Em que pese a desigualdade de gênero no âmbito da juventude, e que são as jovens as que mais sofrem as conseqüências da precariedade na garantia dos direitos sexuais e reprodutivos, entendemos que tanto mulheres quanto homens são sujeitos de direitos e que, a partir do momento em que as jovens e adolescentes são as mais atingidas pela precariedade dos serviços públicos, a construção de uma cultura de direitos fica prejudicada.

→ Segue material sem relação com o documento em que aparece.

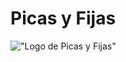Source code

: # Picas y Fijas

!["Logo de Picas y Fijas"](https://github.com/DonCold/ejercicios/blob/master/picas-y-fijas/img/logo.png)
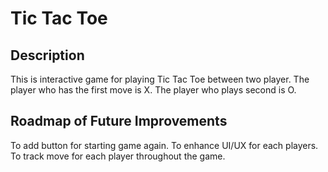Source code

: # Tic Tac Toe
## Description 
This is interactive game for playing Tic Tac Toe between two player. The player who has the first move is X. The player who plays second is O. 

## Roadmap of Future Improvements
To add button for starting game again. 
To enhance UI/UX for each players. 
To track move for each player throughout the game.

Desta forma, o Dia Internacional da Mulher deve ser celebrado como um dia de luta pela implementação dos direitos humanos das mulheres que foram reconhecidos expressamente na Declaração e Programa de Ação de Viena de 1993, que estabelece: “os direitos humanos das mulheres e das meninas são inalienáveis e constituem parte integral e indivisível dos direitos humanos universais. A plena participação das mulheres em condições de igualdade, na vida política, civil, econômica, social e cultural nos níveis nacional, regional e internacional, e a erradicação de todas as formas de discriminação com base no sexo, são objetivos prioritários da comunidade internacional. (…) Os direitos humanos das mulheres devem ser parte integrante das atividades das Nações Unidas na área de direitos humanos relacionados à mulher.”
*Integrantes do Núcleo de Direitos Humanos da Fase.